==== MATERIALS PROVIDED ====

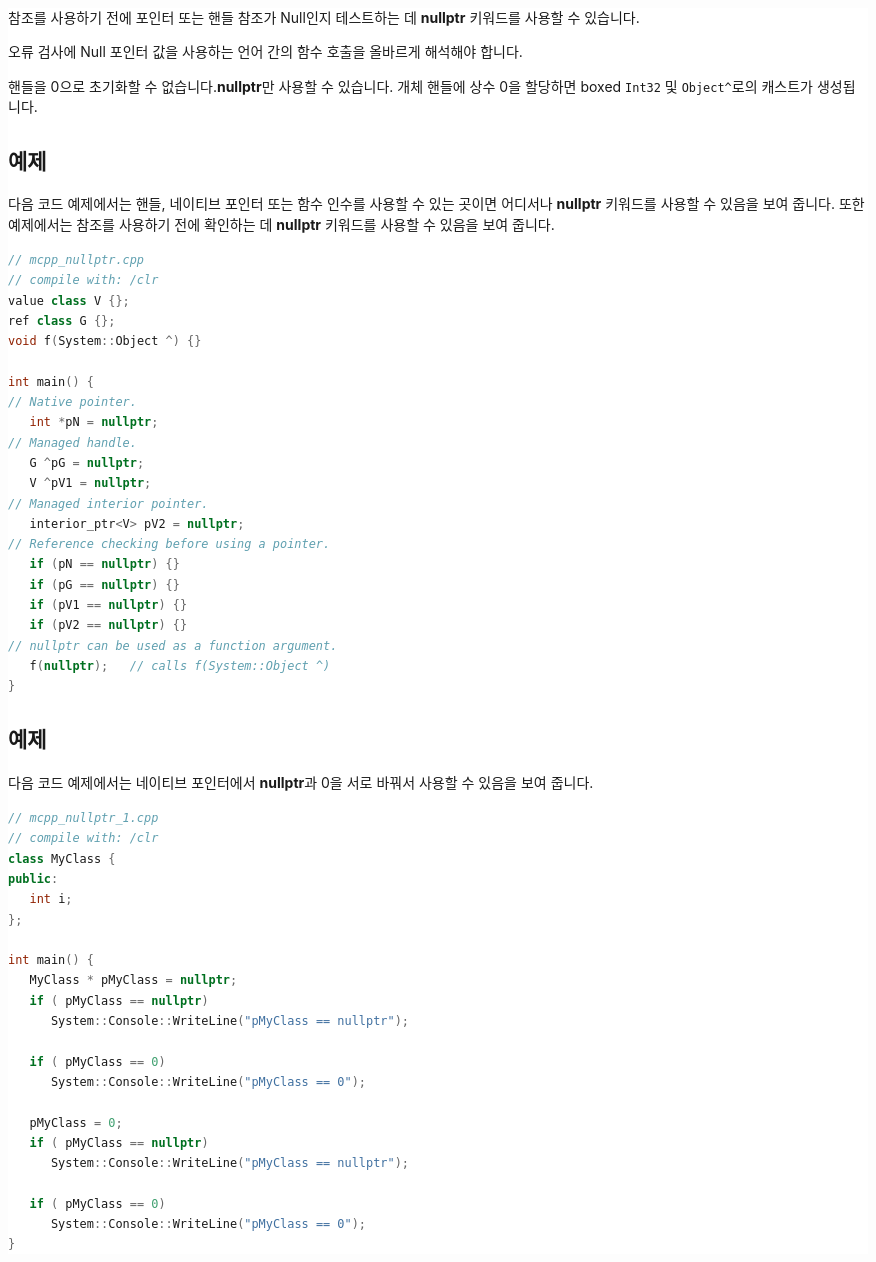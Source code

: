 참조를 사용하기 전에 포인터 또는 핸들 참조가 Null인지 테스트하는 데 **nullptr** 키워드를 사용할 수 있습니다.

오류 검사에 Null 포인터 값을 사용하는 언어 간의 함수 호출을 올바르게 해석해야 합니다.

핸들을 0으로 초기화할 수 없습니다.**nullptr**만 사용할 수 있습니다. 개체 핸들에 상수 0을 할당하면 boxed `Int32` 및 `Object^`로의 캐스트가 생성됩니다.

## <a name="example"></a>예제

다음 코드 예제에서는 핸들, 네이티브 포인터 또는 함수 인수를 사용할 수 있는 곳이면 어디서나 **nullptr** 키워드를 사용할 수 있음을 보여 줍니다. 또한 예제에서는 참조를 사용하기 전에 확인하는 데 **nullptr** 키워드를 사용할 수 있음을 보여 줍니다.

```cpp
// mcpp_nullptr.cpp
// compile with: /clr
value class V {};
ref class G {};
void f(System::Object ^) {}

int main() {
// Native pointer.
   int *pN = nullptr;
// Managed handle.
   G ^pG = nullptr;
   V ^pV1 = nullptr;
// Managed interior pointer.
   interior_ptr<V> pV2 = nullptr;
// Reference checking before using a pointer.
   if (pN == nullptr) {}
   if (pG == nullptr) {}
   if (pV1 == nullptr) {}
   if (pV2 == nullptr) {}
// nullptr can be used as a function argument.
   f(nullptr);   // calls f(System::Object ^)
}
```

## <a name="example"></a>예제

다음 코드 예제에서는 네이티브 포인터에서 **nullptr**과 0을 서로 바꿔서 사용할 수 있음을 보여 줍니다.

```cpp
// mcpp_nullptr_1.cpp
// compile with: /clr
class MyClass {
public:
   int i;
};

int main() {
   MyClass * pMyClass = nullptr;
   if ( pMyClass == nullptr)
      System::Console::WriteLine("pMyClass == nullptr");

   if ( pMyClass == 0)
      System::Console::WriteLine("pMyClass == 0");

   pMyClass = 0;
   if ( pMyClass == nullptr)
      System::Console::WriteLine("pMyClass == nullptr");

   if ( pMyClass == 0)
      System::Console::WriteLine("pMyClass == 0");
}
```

====

Show all lines above containing "Managed".

### COMPLETED TASK
// Managed handle.
// Managed interior pointer.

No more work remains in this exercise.